In the conventional mounting member 1 shown in FIGS. 25 to 29, the shapes of the inner arms 1A and 1B are determined mainly in consideration of the fact that the inner arms can deal with a bending moment caused by the brake torque applied to the inner pad. Thus, as shown FIG. 27, the dimensions of the inner arms 1A and 1B in the rotor shaft direction are smaller than those of the mounting portions 1Aa and 1Ba in the rotor shaft direction. And, the respective portions of the inner arm 1A, which receives the brake torque when the car is running forwardly, correspond to the bending moment caused by the brake torque applied to the inner pad and, as the inner arm 1A portions approach the mounting portion 1Aa, they have greater sectional secondary moments I. Also, the section shape of the outer bridge 1H is determined mainly in consideration of simply connecting the outer arms 1C and 1D to each other and, basically, the outer bridge 1H has a uniform section shape.

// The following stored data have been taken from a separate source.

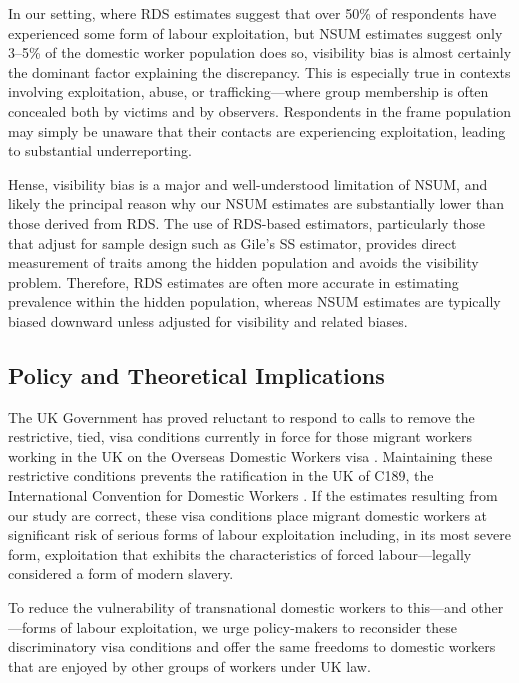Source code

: \documentclass[
  12pt,
  letterpaper,
  DIV=11,
  numbers=noendperiod]{scrartcl}
\theoremstyle{plain}
\theoremstyle{definition}
\begin{document}
In our setting, where RDS estimates suggest that over 50\% of
respondents have experienced some form of labour exploitation, but NSUM
estimates suggest only 3--5\% of the domestic worker population does so,
visibility bias is almost certainly the dominant factor explaining the
discrepancy. This is especially true in contexts involving exploitation,
abuse, or trafficking---where group membership is often concealed both
by victims and by observers. Respondents in the frame population may
simply be unaware that their contacts are experiencing exploitation,
leading to substantial underreporting.

Hense, visibility bias is a major and well-understood limitation of
NSUM, and likely the principal reason why our NSUM estimates are
substantially lower than those derived from RDS. The use of RDS-based
estimators, particularly those that adjust for sample design such as
Gile's SS estimator, provides direct measurement of traits among the
hidden population and avoids the visibility problem. Therefore, RDS
estimates are often more accurate in estimating prevalence within the
hidden population, whereas NSUM estimates are typically biased downward
unless adjusted for visibility and related biases.

\subsection{Policy and Theoretical
Implications}\label{policy-and-theoretical-implications}

The UK Government has proved reluctant to respond to calls to remove the
restrictive, tied, visa conditions currently in force for those migrant
workers working in the UK on the Overseas Domestic Workers visa
\autocite{gower_calls_2016}. Maintaining these restrictive conditions
prevents the ratification in the UK of C189, the International
Convention for Domestic Workers \autocite{ILO11-indicators}. If the
estimates resulting from our study are correct, these visa conditions
place migrant domestic workers at significant risk of serious forms of
labour exploitation including, in its most severe form, exploitation
that exhibits the characteristics of forced labour---legally considered
a form of modern slavery.

To reduce the vulnerability of transnational domestic workers to
this---and other---forms of labour exploitation, we urge policy-makers
to reconsider these discriminatory visa conditions and offer the same
freedoms to domestic workers that are enjoyed by other groups of workers
under UK law.
\end{document}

As for the disk brake as the automotive wheel brake, efforts have been concentrated on the control of the brake squeal in order to reduce the noise of the brake as well as the displeasure of a driver and others due to the noise. As a result of this, the high frequency brake squeal that has been often occurring for long time can be controlled now by interposing a rubber-coated shim between the inner pad and a piston for pressing the inner pad against the rotor as well as between the outer pad and a calipers claw portion for pressing the pad against the rotor, or by interposing a shim with a grease storage portion between them, or by chamfering the respective ends of the friction linings of the pads in the rotor peripheral direction (see the above-mentioned TOYOTA ARISTO Repair Manual, Japanese Utility Model Unexamined Publication No. Sho 60-58936, and Japanese Utility Model Unexamined Publication No. Sho 60-58938).
However, in the above-mentioned disk brake including the mounting member shown in FIG. 26 to 29 and other parts, the size or weight reduction thereof, the use of other material than asbestos in the friction lining, the weight reduction of the wheel peripheral parts of the automotive chassis, and the like have produced an ill effect as well, that is, the increased occurrence of a low frequency brake squeal (when compared with the high frequency brake squeal, the sound pressure level of the low frequency brake squeal is by far the higher and reaches far away). And, no effective measures have been so far developed against the low frequency brake squeal, which does not impede the promotion of the weight reduction of the brake disk and the non-use of the asbestos in the friction lining.